What would Aldo Leopold – considered to be the father of the American conservation movement – think of climate-change deniers?
“I would think he would both be not surprised and a bit exasperated,” said Buddy Huffaker, president and executive director of the Aldo Leopold Foundation. “If we look at his own career and experiences, he had to endure a lot of skepticism and cynicism about issues around, say, deer management and the ecology and biology in terms of the overpopulation of deer as a major conservation issue in his day. Many of his detractors just didn’t want to deal with the science of it.
“He certainly had his own experiences where the general public was not swayed by scientific evidence, and yet he really believed in science and the scientific method to yield great insight. I think he would have – as many of our scientists today are – continue to use the information that’s available, try to be as persistent and persuasive as possible to get people to recognize the gravity of the situation.
“Unfortunately, this is a case where history does repeat itself. I think he would be dismayed by how partisan many conservation issues have become. He worked really hard to establish the Wisconsin Conservation Commission, the precursor of the DNR, to be as apolitical as possible. I think he would be disappointed that so many of these issues break down along party lines.”
Huffaker is one of three presenters at the sixth annual Door County Climate Change Forum being held May 18 at Stone Harbor Resort. His presentation is “Aldo Leopold’s Land Ethic and the Future We Face.”

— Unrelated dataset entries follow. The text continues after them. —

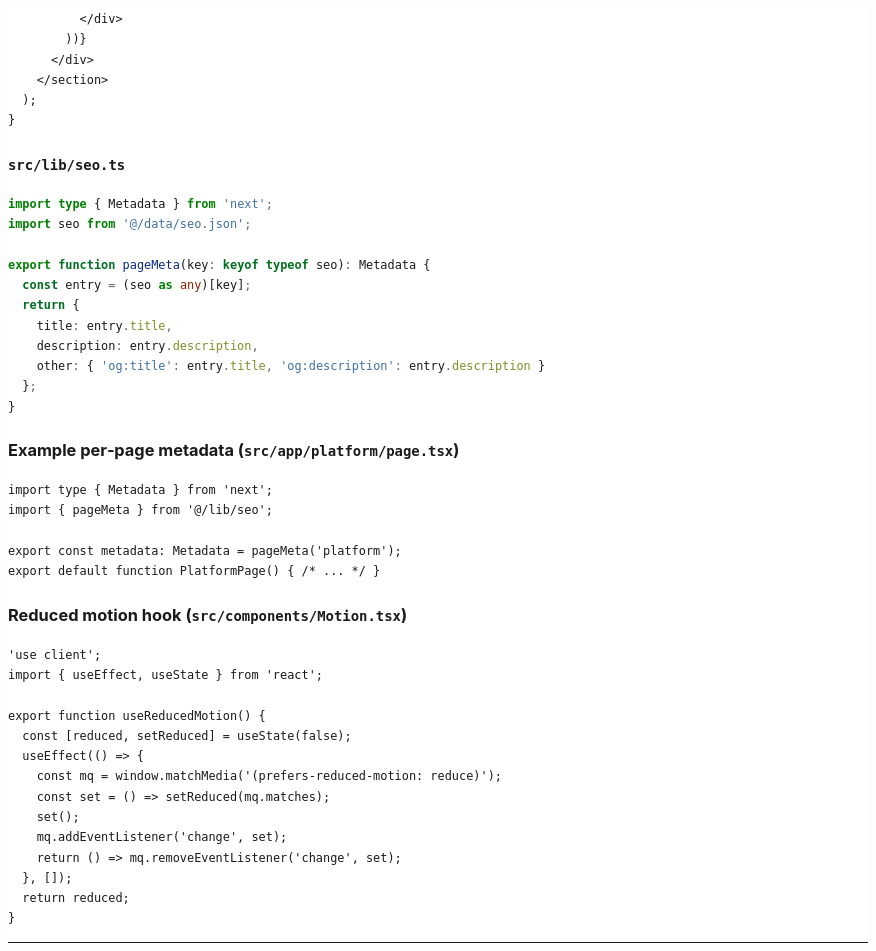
 ```tsx
          </div>
        ))}
      </div>
    </section>
  );
}
```

### `src/lib/seo.ts`

```ts
import type { Metadata } from 'next';
import seo from '@/data/seo.json';

export function pageMeta(key: keyof typeof seo): Metadata {
  const entry = (seo as any)[key];
  return {
    title: entry.title,
    description: entry.description,
    other: { 'og:title': entry.title, 'og:description': entry.description }
  };
}
```

### Example per‑page metadata (`src/app/platform/page.tsx`)

```tsx
import type { Metadata } from 'next';
import { pageMeta } from '@/lib/seo';

export const metadata: Metadata = pageMeta('platform');
export default function PlatformPage() { /* ... */ }
```

### Reduced motion hook (`src/components/Motion.tsx`)

```tsx
'use client';
import { useEffect, useState } from 'react';

export function useReducedMotion() {
  const [reduced, setReduced] = useState(false);
  useEffect(() => {
    const mq = window.matchMedia('(prefers-reduced-motion: reduce)');
    const set = () => setReduced(mq.matches);
    set();
    mq.addEventListener('change', set);
    return () => mq.removeEventListener('change', set);
  }, []);
  return reduced;
}
```

---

The Aldo Leopold Foundation has a unique relationship to Leopold’s legacy as the owner and manager of the farm he bought in the 1930s along the Wisconsin River outside Baraboo, as well as the executor of his literary output.
“We’re trying to think big and broadly about humanity’s relationship to the natural world, but we also have this day-to-day responsibility of taking care of this piece of land,” Huffaker said. “My presentation will build on Leopold’s own life and how important it was for him to win and face struggles and successes in managing his own farm, and leading him to articulate this vision of a land ethic, which, in short, we describe as an ethic of care built on this sense that people are part of the natural world, not apart from it.
“The way we’re managing our property takes into account the cultural past of the Leopold family’s own effort, current conservation challenges and then looking to the future and what climate change may have in store in terms of needs and demands for the land and the Leopold organization. That’s what I want to try to capture in my presentation.”
Huffaker said it is a great and humbling honor to carry the Leopold legacy into the 21st century. He cites as recent organizational successes the 2011 documentary Green Fire about Leopold’s life and his land ethic, habitat restoration and ecological management work, and the building of the Leopold Center.
“Our goal was to have it embody what a land ethic would look like in the 21st century,” Huffaker said of the Leopold Center. “It was designed to be a net-zero-energy facility, to be carbon-neutral in its operations, connecting the building materials and operations to our ongoing land management and sequestering more carbon on the landscape. And it was built from trees that the family planted in the ’30s and ’40s so that carbon is further sequestered.
“I’m a little biased, but it’s quite an attractive building,” Huffaker continued. “To see people’s experience and expressions when they come here and see how – with the kind of vision and foresight Leopold had, and then his personal investment into the land – [it resulted] in this building. I like to say he started growing our building years ago. I think that also illuminates for people the potential. Having these buildings that have minimal impacts to the environment – those are not pipe dreams. All that information and technology is available to us. So that has been the most tangible success story that we’ve experienced and been a part of.”